_BRIEF_.
Within the records below, find each line with the word "might" and copy it out.

_DATA EXTRACT_.

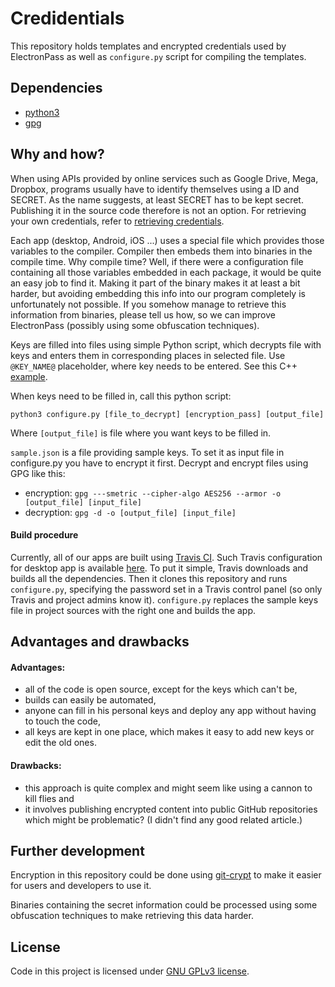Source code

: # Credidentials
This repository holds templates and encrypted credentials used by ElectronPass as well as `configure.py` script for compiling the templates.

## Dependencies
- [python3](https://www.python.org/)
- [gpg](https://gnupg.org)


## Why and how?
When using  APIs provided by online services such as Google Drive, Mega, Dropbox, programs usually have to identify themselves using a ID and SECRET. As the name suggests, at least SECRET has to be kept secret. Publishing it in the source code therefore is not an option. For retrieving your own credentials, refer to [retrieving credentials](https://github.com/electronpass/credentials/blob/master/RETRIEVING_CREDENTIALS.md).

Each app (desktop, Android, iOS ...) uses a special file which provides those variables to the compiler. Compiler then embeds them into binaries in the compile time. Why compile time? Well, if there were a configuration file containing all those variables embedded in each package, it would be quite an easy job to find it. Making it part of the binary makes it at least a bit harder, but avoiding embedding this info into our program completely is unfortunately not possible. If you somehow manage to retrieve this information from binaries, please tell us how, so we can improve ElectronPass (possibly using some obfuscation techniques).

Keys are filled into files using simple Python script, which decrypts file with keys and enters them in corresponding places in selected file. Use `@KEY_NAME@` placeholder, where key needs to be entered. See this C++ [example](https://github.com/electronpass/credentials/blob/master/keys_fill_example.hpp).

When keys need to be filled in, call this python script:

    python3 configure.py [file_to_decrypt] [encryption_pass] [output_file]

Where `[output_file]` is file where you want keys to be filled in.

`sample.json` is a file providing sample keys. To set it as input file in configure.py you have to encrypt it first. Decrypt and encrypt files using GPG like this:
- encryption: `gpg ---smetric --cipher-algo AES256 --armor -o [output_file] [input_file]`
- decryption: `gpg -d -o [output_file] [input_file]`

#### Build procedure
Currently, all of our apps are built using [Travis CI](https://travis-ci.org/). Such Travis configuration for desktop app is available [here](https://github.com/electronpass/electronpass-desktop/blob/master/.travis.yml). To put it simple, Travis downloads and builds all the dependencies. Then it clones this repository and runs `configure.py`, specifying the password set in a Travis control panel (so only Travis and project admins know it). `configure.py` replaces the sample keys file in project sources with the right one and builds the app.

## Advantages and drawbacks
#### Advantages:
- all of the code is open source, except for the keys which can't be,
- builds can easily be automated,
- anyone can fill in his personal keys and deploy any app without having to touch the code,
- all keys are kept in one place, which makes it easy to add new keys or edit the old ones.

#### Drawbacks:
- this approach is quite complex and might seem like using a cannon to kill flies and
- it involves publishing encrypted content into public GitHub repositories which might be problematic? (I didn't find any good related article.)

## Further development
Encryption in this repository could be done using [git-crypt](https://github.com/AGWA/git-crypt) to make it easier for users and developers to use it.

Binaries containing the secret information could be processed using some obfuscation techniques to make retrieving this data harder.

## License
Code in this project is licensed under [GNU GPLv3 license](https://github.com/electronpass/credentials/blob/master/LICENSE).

_OUTPUT BELOW_.
- this approach is quite complex and might seem like using a cannon to kill flies and
- it involves publishing encrypted content into public GitHub repositories which might be problematic? (I didn't find any good related article.)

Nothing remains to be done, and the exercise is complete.